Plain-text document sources
[Start of Attachment]

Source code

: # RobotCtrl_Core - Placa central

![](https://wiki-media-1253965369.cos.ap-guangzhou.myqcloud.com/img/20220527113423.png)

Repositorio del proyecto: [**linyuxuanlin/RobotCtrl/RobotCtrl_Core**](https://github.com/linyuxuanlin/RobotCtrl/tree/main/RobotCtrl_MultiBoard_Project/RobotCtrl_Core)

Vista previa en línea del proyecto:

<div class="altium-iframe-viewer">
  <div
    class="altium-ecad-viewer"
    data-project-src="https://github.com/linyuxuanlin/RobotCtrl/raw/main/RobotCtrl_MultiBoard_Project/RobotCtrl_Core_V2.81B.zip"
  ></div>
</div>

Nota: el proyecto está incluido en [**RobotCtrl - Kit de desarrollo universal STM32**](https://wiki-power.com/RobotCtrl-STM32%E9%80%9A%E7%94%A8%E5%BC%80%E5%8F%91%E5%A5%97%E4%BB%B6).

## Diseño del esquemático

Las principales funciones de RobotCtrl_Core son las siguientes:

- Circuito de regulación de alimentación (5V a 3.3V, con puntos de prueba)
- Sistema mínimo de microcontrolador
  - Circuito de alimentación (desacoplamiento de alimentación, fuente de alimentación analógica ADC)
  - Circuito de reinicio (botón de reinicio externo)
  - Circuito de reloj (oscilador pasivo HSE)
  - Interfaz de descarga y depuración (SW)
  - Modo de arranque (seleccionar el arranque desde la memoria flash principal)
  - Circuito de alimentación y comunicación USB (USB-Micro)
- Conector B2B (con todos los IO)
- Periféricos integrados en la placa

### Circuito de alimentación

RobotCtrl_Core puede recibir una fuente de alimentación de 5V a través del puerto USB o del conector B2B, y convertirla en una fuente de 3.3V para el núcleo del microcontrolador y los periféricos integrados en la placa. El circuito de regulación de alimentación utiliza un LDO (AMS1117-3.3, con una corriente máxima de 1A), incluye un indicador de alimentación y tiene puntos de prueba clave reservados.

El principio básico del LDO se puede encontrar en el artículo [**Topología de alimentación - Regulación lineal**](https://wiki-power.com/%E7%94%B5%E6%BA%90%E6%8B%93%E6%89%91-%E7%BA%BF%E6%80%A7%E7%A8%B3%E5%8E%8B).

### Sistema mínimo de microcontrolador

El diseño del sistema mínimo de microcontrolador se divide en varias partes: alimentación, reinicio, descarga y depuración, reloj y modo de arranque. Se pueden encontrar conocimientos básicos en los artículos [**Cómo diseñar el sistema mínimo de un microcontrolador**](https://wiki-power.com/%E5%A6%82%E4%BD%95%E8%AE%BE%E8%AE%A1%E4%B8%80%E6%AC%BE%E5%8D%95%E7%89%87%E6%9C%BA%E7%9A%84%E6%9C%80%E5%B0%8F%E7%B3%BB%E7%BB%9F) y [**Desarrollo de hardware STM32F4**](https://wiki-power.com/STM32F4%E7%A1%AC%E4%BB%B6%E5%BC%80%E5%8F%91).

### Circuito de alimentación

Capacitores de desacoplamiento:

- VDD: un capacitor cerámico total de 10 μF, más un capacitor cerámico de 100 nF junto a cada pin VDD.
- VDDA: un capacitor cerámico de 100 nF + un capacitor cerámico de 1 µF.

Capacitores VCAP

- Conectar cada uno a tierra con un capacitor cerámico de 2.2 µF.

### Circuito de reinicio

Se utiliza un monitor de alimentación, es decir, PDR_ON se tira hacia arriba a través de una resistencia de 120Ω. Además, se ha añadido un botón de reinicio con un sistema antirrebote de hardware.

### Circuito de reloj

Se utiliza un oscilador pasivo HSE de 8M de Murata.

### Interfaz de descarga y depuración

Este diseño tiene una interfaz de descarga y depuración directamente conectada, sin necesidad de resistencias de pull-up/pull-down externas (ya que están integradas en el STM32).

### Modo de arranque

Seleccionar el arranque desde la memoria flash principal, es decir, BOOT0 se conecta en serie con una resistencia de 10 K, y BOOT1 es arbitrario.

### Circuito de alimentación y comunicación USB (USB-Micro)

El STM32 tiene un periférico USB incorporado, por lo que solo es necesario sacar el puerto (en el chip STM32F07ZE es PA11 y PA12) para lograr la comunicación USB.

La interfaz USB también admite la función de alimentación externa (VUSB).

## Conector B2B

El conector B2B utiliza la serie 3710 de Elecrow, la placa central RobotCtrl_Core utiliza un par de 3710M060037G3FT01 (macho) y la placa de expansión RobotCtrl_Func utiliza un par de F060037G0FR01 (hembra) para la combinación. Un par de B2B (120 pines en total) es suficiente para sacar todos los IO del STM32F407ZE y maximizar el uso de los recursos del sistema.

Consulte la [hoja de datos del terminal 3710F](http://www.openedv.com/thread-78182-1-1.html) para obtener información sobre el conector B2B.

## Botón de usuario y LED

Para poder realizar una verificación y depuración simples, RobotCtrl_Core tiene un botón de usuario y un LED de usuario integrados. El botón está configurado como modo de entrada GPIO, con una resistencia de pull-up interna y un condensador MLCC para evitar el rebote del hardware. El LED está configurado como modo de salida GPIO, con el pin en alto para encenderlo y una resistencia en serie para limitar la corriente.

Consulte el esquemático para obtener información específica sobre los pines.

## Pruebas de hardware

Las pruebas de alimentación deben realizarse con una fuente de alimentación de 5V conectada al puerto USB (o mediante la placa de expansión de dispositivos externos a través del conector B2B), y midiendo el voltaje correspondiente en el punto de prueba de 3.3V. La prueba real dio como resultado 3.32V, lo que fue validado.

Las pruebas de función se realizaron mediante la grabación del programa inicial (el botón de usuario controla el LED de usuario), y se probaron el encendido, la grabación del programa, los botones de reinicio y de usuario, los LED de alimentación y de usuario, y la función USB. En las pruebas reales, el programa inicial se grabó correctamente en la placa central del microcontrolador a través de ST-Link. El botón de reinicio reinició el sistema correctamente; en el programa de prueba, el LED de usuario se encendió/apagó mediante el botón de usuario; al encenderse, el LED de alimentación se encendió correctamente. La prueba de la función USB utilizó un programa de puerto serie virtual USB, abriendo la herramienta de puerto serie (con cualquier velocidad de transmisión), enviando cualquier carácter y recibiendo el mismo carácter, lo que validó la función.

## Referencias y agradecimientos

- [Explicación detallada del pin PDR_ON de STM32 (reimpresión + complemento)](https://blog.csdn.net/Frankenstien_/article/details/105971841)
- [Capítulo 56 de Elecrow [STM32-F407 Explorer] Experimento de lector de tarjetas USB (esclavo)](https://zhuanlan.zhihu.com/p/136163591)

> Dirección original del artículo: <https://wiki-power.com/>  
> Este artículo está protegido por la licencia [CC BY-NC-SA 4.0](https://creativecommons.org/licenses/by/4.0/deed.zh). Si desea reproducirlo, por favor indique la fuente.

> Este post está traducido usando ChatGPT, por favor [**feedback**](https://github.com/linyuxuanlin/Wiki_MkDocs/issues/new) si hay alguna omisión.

[End of Attachment]

Taking care to match every character, output all of the entries above.

* **Output**:
Source code

: # RobotCtrl_Core - Placa central

![](https://wiki-media-1253965369.cos.ap-guangzhou.myqcloud.com/img/20220527113423.png)

Repositorio del proyecto: [**linyuxuanlin/RobotCtrl/RobotCtrl_Core**](https://github.com/linyuxuanlin/RobotCtrl/tree/main/RobotCtrl_MultiBoard_Project/RobotCtrl_Core)

Vista previa en línea del proyecto:

<div class="altium-iframe-viewer">
  <div
    class="altium-ecad-viewer"
    data-project-src="https://github.com/linyuxuanlin/RobotCtrl/raw/main/RobotCtrl_MultiBoard_Project/RobotCtrl_Core_V2.81B.zip"
  ></div>
</div>

Nota: el proyecto está incluido en [**RobotCtrl - Kit de desarrollo universal STM32**](https://wiki-power.com/RobotCtrl-STM32%E9%80%9A%E7%94%A8%E5%BC%80%E5%8F%91%E5%A5%97%E4%BB%B6).

## Diseño del esquemático

Las principales funciones de RobotCtrl_Core son las siguientes:

- Circuito de regulación de alimentación (5V a 3.3V, con puntos de prueba)
- Sistema mínimo de microcontrolador
  - Circuito de alimentación (desacoplamiento de alimentación, fuente de alimentación analógica ADC)
  - Circuito de reinicio (botón de reinicio externo)
  - Circuito de reloj (oscilador pasivo HSE)
  - Interfaz de descarga y depuración (SW)
  - Modo de arranque (seleccionar el arranque desde la memoria flash principal)
  - Circuito de alimentación y comunicación USB (USB-Micro)
- Conector B2B (con todos los IO)
- Periféricos integrados en la placa

### Circuito de alimentación

RobotCtrl_Core puede recibir una fuente de alimentación de 5V a través del puerto USB o del conector B2B, y convertirla en una fuente de 3.3V para el núcleo del microcontrolador y los periféricos integrados en la placa. El circuito de regulación de alimentación utiliza un LDO (AMS1117-3.3, con una corriente máxima de 1A), incluye un indicador de alimentación y tiene puntos de prueba clave reservados.

El principio básico del LDO se puede encontrar en el artículo [**Topología de alimentación - Regulación lineal**](https://wiki-power.com/%E7%94%B5%E6%BA%90%E6%8B%93%E6%89%91-%E7%BA%BF%E6%80%A7%E7%A8%B3%E5%8E%8B).

### Sistema mínimo de microcontrolador

El diseño del sistema mínimo de microcontrolador se divide en varias partes: alimentación, reinicio, descarga y depuración, reloj y modo de arranque. Se pueden encontrar conocimientos básicos en los artículos [**Cómo diseñar el sistema mínimo de un microcontrolador**](https://wiki-power.com/%E5%A6%82%E4%BD%95%E8%AE%BE%E8%AE%A1%E4%B8%80%E6%AC%BE%E5%8D%95%E7%89%87%E6%9C%BA%E7%9A%84%E6%9C%80%E5%B0%8F%E7%B3%BB%E7%BB%9F) y [**Desarrollo de hardware STM32F4**](https://wiki-power.com/STM32F4%E7%A1%AC%E4%BB%B6%E5%BC%80%E5%8F%91).

### Circuito de alimentación

Capacitores de desacoplamiento:

- VDD: un capacitor cerámico total de 10 μF, más un capacitor cerámico de 100 nF junto a cada pin VDD.
- VDDA: un capacitor cerámico de 100 nF + un capacitor cerámico de 1 µF.

Capacitores VCAP

- Conectar cada uno a tierra con un capacitor cerámico de 2.2 µF.

### Circuito de reinicio

Se utiliza un monitor de alimentación, es decir, PDR_ON se tira hacia arriba a través de una resistencia de 120Ω. Además, se ha añadido un botón de reinicio con un sistema antirrebote de hardware.

### Circuito de reloj

Se utiliza un oscilador pasivo HSE de 8M de Murata.

### Interfaz de descarga y depuración

Este diseño tiene una interfaz de descarga y depuración directamente conectada, sin necesidad de resistencias de pull-up/pull-down externas (ya que están integradas en el STM32).

### Modo de arranque

Seleccionar el arranque desde la memoria flash principal, es decir, BOOT0 se conecta en serie con una resistencia de 10 K, y BOOT1 es arbitrario.

### Circuito de alimentación y comunicación USB (USB-Micro)

El STM32 tiene un periférico USB incorporado, por lo que solo es necesario sacar el puerto (en el chip STM32F07ZE es PA11 y PA12) para lograr la comunicación USB.

La interfaz USB también admite la función de alimentación externa (VUSB).

## Conector B2B

El conector B2B utiliza la serie 3710 de Elecrow, la placa central RobotCtrl_Core utiliza un par de 3710M060037G3FT01 (macho) y la placa de expansión RobotCtrl_Func utiliza un par de F060037G0FR01 (hembra) para la combinación. Un par de B2B (120 pines en total) es suficiente para sacar todos los IO del STM32F407ZE y maximizar el uso de los recursos del sistema.

Consulte la [hoja de datos del terminal 3710F](http://www.openedv.com/thread-78182-1-1.html) para obtener información sobre el conector B2B.

## Botón de usuario y LED

Para poder realizar una verificación y depuración simples, RobotCtrl_Core tiene un botón de usuario y un LED de usuario integrados. El botón está configurado como modo de entrada GPIO, con una resistencia de pull-up interna y un condensador MLCC para evitar el rebote del hardware. El LED está configurado como modo de salida GPIO, con el pin en alto para encenderlo y una resistencia en serie para limitar la corriente.

Consulte el esquemático para obtener información específica sobre los pines.

## Pruebas de hardware

Las pruebas de alimentación deben realizarse con una fuente de alimentación de 5V conectada al puerto USB (o mediante la placa de expansión de dispositivos externos a través del conector B2B), y midiendo el voltaje correspondiente en el punto de prueba de 3.3V. La prueba real dio como resultado 3.32V, lo que fue validado.

Las pruebas de función se realizaron mediante la grabación del programa inicial (el botón de usuario controla el LED de usuario), y se probaron el encendido, la grabación del programa, los botones de reinicio y de usuario, los LED de alimentación y de usuario, y la función USB. En las pruebas reales, el programa inicial se grabó correctamente en la placa central del microcontrolador a través de ST-Link. El botón de reinicio reinició el sistema correctamente; en el programa de prueba, el LED de usuario se encendió/apagó mediante el botón de usuario; al encenderse, el LED de alimentación se encendió correctamente. La prueba de la función USB utilizó un programa de puerto serie virtual USB, abriendo la herramienta de puerto serie (con cualquier velocidad de transmisión), enviando cualquier carácter y recibiendo el mismo carácter, lo que validó la función.

## Referencias y agradecimientos

- [Explicación detallada del pin PDR_ON de STM32 (reimpresión + complemento)](https://blog.csdn.net/Frankenstien_/article/details/105971841)
- [Capítulo 56 de Elecrow [STM32-F407 Explorer] Experimento de lector de tarjetas USB (esclavo)](https://zhuanlan.zhihu.com/p/136163591)

> Dirección original del artículo: <https://wiki-power.com/>  
> Este artículo está protegido por la licencia [CC BY-NC-SA 4.0](https://creativecommons.org/licenses/by/4.0/deed.zh). Si desea reproducirlo, por favor indique la fuente.

> Este post está traducido usando ChatGPT, por favor [**feedback**](https://github.com/linyuxuanlin/Wiki_MkDocs/issues/new) si hay alguna omisión.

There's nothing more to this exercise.